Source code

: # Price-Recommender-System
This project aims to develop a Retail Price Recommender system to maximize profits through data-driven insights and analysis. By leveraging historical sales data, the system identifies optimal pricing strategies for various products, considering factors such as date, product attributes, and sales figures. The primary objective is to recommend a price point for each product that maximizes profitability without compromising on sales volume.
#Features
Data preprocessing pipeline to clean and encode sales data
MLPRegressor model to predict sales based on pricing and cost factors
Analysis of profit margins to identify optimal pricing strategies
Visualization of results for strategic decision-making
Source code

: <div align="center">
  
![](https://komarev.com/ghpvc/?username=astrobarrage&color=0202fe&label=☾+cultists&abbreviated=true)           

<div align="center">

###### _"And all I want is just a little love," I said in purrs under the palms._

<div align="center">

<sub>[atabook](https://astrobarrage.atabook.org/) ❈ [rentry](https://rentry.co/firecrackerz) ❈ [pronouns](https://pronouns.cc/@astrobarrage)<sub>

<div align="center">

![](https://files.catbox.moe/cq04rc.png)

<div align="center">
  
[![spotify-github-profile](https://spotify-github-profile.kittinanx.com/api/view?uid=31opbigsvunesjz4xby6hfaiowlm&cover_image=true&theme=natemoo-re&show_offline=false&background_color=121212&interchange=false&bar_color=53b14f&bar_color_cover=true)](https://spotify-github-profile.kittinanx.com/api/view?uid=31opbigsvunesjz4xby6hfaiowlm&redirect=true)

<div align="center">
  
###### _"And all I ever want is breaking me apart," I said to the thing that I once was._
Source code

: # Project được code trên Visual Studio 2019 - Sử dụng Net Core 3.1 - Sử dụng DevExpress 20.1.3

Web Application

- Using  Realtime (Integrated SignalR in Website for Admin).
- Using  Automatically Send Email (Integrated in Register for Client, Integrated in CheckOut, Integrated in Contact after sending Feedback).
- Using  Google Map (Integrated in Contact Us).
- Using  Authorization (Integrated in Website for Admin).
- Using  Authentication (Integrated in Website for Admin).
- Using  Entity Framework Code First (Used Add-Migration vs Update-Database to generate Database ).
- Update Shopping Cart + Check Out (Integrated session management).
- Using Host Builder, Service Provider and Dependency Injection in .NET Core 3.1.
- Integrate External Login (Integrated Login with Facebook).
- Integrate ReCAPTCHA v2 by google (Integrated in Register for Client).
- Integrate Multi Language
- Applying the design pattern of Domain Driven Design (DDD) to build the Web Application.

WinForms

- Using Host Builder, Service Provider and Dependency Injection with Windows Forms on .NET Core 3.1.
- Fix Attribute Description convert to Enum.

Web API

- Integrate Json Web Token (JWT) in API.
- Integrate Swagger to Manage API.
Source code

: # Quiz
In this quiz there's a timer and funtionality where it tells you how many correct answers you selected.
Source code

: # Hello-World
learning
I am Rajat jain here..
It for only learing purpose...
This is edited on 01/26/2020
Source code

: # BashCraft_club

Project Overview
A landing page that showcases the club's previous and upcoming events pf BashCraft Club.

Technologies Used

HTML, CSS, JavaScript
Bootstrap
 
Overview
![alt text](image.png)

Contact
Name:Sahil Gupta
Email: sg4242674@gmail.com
....
Please restate word for word only the lines from the one with "Technologies Used" through the final line of the listing above, both of them included.

Technologies Used

HTML, CSS, JavaScript
Bootstrap
 
Overview
![alt text](image.png)

Contact
Name:Sahil Gupta
Email: sg4242674@gmail.com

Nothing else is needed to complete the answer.